DATA SHOWN below:
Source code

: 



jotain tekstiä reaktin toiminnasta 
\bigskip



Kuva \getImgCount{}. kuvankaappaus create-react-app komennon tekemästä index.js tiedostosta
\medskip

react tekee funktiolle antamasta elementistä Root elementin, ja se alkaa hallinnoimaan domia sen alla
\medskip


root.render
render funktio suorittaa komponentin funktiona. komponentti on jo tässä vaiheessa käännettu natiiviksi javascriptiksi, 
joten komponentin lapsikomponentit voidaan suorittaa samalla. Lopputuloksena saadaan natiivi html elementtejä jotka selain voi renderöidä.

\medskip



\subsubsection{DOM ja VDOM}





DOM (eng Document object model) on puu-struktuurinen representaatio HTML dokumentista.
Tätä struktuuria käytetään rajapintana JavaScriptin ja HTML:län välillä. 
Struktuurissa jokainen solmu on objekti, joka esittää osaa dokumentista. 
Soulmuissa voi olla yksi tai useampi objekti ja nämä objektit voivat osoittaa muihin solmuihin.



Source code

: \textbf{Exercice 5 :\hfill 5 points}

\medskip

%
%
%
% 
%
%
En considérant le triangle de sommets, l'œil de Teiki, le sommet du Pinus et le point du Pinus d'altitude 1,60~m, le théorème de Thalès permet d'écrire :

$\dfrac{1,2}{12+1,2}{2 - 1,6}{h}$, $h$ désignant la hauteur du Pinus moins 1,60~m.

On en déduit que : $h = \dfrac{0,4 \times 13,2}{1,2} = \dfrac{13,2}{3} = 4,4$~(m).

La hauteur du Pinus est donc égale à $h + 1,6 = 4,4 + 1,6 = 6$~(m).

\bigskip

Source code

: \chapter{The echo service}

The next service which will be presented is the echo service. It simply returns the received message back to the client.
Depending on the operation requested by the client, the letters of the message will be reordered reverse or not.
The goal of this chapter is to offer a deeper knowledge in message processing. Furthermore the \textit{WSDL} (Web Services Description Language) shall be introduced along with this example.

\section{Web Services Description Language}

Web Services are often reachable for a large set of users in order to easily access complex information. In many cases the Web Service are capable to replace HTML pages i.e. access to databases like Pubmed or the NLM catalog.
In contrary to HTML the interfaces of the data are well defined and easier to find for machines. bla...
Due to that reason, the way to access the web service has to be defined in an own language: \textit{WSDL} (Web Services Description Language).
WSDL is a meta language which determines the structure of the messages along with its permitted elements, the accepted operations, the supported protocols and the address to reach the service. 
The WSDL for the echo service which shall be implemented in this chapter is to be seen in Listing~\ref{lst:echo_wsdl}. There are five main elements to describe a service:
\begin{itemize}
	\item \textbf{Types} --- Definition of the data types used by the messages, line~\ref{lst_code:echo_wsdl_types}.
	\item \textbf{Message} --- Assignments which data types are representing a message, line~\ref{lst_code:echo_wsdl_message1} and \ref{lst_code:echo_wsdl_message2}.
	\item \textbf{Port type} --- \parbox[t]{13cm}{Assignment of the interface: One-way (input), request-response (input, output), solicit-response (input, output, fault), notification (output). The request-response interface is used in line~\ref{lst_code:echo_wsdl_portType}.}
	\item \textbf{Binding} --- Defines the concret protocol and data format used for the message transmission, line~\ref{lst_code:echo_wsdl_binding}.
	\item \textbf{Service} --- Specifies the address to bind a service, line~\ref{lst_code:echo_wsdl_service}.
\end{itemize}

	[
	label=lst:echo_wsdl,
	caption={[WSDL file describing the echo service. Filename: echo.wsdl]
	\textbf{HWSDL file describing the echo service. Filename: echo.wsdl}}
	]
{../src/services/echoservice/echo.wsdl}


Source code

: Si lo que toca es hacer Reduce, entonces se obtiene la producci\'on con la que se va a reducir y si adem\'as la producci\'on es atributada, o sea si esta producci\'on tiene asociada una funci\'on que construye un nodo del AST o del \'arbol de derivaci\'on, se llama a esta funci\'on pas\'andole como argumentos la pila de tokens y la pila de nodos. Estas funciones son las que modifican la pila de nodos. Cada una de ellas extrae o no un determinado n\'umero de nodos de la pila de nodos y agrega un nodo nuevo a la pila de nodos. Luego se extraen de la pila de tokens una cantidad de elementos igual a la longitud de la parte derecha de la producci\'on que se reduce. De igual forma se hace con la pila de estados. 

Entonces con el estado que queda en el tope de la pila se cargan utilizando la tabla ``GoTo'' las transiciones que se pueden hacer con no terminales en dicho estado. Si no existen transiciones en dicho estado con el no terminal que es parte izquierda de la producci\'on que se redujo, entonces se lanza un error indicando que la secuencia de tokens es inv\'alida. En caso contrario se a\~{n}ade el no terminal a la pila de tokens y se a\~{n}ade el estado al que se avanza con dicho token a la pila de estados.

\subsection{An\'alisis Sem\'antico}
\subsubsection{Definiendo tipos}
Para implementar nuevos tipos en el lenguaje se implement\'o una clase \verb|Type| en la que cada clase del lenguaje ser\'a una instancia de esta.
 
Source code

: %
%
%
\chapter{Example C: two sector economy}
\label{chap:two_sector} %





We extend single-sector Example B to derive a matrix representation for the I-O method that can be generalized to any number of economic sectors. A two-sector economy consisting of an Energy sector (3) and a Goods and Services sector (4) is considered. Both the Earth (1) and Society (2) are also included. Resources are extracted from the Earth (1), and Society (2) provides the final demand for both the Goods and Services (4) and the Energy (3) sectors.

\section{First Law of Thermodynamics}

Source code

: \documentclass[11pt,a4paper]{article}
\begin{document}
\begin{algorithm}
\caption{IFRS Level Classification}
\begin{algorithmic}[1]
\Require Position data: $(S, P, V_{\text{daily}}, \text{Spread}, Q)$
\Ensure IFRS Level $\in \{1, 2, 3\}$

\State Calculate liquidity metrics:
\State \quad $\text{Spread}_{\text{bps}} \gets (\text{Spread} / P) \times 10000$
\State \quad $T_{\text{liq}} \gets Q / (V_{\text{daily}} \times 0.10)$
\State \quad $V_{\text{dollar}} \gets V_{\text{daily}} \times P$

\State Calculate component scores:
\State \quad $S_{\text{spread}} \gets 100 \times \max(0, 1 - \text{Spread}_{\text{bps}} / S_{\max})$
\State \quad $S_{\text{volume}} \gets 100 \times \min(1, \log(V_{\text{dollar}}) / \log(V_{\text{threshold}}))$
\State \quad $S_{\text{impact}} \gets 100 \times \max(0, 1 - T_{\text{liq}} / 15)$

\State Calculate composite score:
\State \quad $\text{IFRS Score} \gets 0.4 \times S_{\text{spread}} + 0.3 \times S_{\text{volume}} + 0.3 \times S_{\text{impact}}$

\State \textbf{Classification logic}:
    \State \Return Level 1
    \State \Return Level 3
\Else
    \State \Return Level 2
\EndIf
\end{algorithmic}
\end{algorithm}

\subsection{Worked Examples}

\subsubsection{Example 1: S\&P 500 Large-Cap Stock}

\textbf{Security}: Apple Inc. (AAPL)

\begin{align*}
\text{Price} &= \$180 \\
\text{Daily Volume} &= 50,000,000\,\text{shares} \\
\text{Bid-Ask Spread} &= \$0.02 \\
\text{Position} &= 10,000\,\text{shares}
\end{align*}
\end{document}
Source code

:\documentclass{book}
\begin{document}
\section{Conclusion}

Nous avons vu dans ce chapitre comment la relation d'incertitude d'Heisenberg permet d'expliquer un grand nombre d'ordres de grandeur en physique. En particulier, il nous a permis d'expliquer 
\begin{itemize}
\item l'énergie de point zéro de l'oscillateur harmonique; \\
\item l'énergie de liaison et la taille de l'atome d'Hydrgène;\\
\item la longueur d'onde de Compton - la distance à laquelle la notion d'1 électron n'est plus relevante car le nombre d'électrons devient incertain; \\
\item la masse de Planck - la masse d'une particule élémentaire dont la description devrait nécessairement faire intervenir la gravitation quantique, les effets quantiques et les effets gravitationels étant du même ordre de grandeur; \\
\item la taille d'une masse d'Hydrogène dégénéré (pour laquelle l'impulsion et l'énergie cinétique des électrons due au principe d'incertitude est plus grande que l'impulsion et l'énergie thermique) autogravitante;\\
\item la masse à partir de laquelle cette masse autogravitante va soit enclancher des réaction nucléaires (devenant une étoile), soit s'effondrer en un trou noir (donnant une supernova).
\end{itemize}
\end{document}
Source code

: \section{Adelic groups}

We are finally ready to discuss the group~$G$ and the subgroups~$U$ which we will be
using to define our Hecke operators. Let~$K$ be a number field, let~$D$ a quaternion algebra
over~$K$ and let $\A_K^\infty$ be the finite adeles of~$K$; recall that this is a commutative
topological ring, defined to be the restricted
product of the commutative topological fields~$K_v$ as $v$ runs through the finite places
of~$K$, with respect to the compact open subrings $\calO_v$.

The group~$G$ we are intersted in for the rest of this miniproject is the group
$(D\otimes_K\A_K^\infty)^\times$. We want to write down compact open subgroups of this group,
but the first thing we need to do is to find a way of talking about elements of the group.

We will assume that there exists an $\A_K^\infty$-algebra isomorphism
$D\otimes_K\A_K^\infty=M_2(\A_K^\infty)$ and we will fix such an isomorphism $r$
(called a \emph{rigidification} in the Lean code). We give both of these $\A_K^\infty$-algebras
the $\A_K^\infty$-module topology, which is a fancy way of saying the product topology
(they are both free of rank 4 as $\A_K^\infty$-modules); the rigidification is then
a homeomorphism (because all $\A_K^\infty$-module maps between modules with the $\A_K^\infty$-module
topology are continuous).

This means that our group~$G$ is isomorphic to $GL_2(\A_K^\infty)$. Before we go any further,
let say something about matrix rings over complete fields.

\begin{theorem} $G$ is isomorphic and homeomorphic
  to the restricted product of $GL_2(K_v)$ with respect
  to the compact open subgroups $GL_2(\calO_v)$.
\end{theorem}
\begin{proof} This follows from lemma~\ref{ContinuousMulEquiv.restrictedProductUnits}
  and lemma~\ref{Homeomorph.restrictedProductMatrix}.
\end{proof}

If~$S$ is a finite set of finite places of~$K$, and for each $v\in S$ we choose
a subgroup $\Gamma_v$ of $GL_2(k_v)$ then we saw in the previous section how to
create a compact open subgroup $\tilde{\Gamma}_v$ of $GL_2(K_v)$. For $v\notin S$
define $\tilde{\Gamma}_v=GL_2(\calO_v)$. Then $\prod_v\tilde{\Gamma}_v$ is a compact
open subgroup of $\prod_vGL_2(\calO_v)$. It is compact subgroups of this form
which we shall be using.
End of DATA SHOWN.
REQUIRED ACTION:
Beginning with the line in which "is a compact" appears, print each remaining line of the listing exactly, the last line included.

RESULT OF THIS EXERCISE:
define $\tilde{\Gamma}_v=GL_2(\calO_v)$. Then $\prod_v\tilde{\Gamma}_v$ is a compact
open subgroup of $\prod_vGL_2(\calO_v)$. It is compact subgroups of this form
which we shall be using.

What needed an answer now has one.